4. Be wary of counterfeit currency and learn to identify genuine notes by checking the security features such as the watermark, security thread, and holographic strip.

5. Observe Malaysian cultural norms in handling money. For example, taking money with your left hand is considered rude, as it is traditionally seen as the “dirty” hand. Instead, use your right hand to give and receive money.

Here are some tips for handling money in Malaysia:

  1. While credit cards are widely accepted, some places may only accept cash.
  2. Always carry some cash with you, especially when shopping at local markets and street vendors.
  3. Only carry small cash with you, especially in crowded areas.
  4. Keep small denominations of banknotes: Some smaller businesses may not have change for larger denominations, so keep some small notes and coins on hand.
  5. 5. Be cautious of pickpockets and thieves: Keep your money and valuables secure, and avoid flashing large amounts of cash in public places.
  6. Use a reputable money changer or local bank to exchange currency.
  7. A void exchanging money on the street: Use licensed money exchange counters at airports, banks, or shopping centers.
  8. While the exchange rates at airports and hotels may be unfavorable higher, it is better than getting scammed.
  9. Check your change: Make sure to count your change carefully and examine the banknotes for any signs of counterfeits.
  10. Check international transaction fees and currency conversion rates with your bank.
  11. Monitor your credit card statements to ensure no unauthorized charges.
  12. Be aware of the denominations of Malaysian Ringgit to ensure everything is clear when purchasing.
  13. Always check the exchange rate before purchasing MYR to avoid overpaying.

Carry Small MYR Denominations

Additionally, it’s a good idea to carry small denominations of cash with you, especially if you plan to take public transportation or make small purchases.

Some merchants may not have change for larger bills, and it’s generally easier to use smaller bills and coins for these types of transactions.

Using The Malaysian Ringgit (MYR) in Malaysia

Counterfeit Currency

As with any currency, there is a risk of encountering counterfeit Malaysian Ringgit.

Additionally, be aware of the security features of Malaysian currency, such as watermarks, security threads, and holograms.

Only change currency at reputable locations, such as banks or exchange bureaus, is essential to avoid this.

Make sure to examine the banknotes closely to ensure that they are genuine.

If you suspect a bill is counterfeit, do not accept it and report it to the authorities.

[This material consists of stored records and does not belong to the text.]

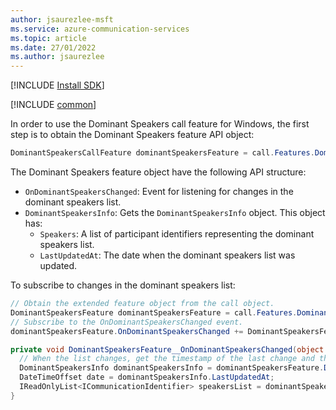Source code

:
 ```yaml
---
author: jsaurezlee-msft
ms.service: azure-communication-services
ms.topic: article
ms.date: 27/01/2022
ms.author: jsaurezlee
---
```


[!INCLUDE [Install SDK](../install-sdk/install-sdk-windows.md)]

[!INCLUDE [common](dominant-speaker-common.md)]

In order to use the Dominant Speakers call feature for Windows, the first step is to obtain the Dominant Speakers feature API object:

```csharp
DominantSpeakersCallFeature dominantSpeakersFeature = call.Features.DominantSpeakers;
```

The Dominant Speakers feature object have the following API structure:
- `OnDominantSpeakersChanged`: Event for listening for changes in the dominant speakers list.
- `DominantSpeakersInfo`: Gets the `DominantSpeakersInfo` object. This object has:
    - `Speakers`: A list of participant identifiers representing the dominant speakers list.
    - `LastUpdatedAt`: The date when the dominant speakers list was updated. 

To subscribe to changes in the dominant speakers list:
```csharp
// Obtain the extended feature object from the call object.
DominantSpeakersFeature dominantSpeakersFeature = call.Features.DominantSpeakers;
// Subscribe to the OnDominantSpeakersChanged event.
dominantSpeakersFeature.OnDominantSpeakersChanged += DominantSpeakersFeature__OnDominantSpeakersChanged;

private void DominantSpeakersFeature__OnDominantSpeakersChanged(object sender, PropertyChangedEventArgs args) {
  // When the list changes, get the timestamp of the last change and the current list of Dominant Speakers
  DominantSpeakersInfo dominantSpeakersInfo = dominantSpeakersFeature.DominantSpeakersInfo;
  DateTimeOffset date = dominantSpeakersInfo.LastUpdatedAt;
  IReadOnlyList<ICommunicationIdentifier> speakersList = dominantSpeakersInfo.Speakers;
}
```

In conclusion, understanding the Malaysian Ringgit is integral to traveling to Malaysia.

You can ensure a smooth and enjoyable trip without currency-related issues by familiarizing yourself with exchange rates, where to exchange currency, denominations, and cultural norms.

While credit cards are widely accepted, it’s always a good idea to carry some cash with you and be cautious of unlicensed money changers.

As a tourist visiting Malaysia, it is crucial to understand the country’s currency, the Malaysian Ringgit (MYR or RM), to ensure a hassle-free and enjoyable trip.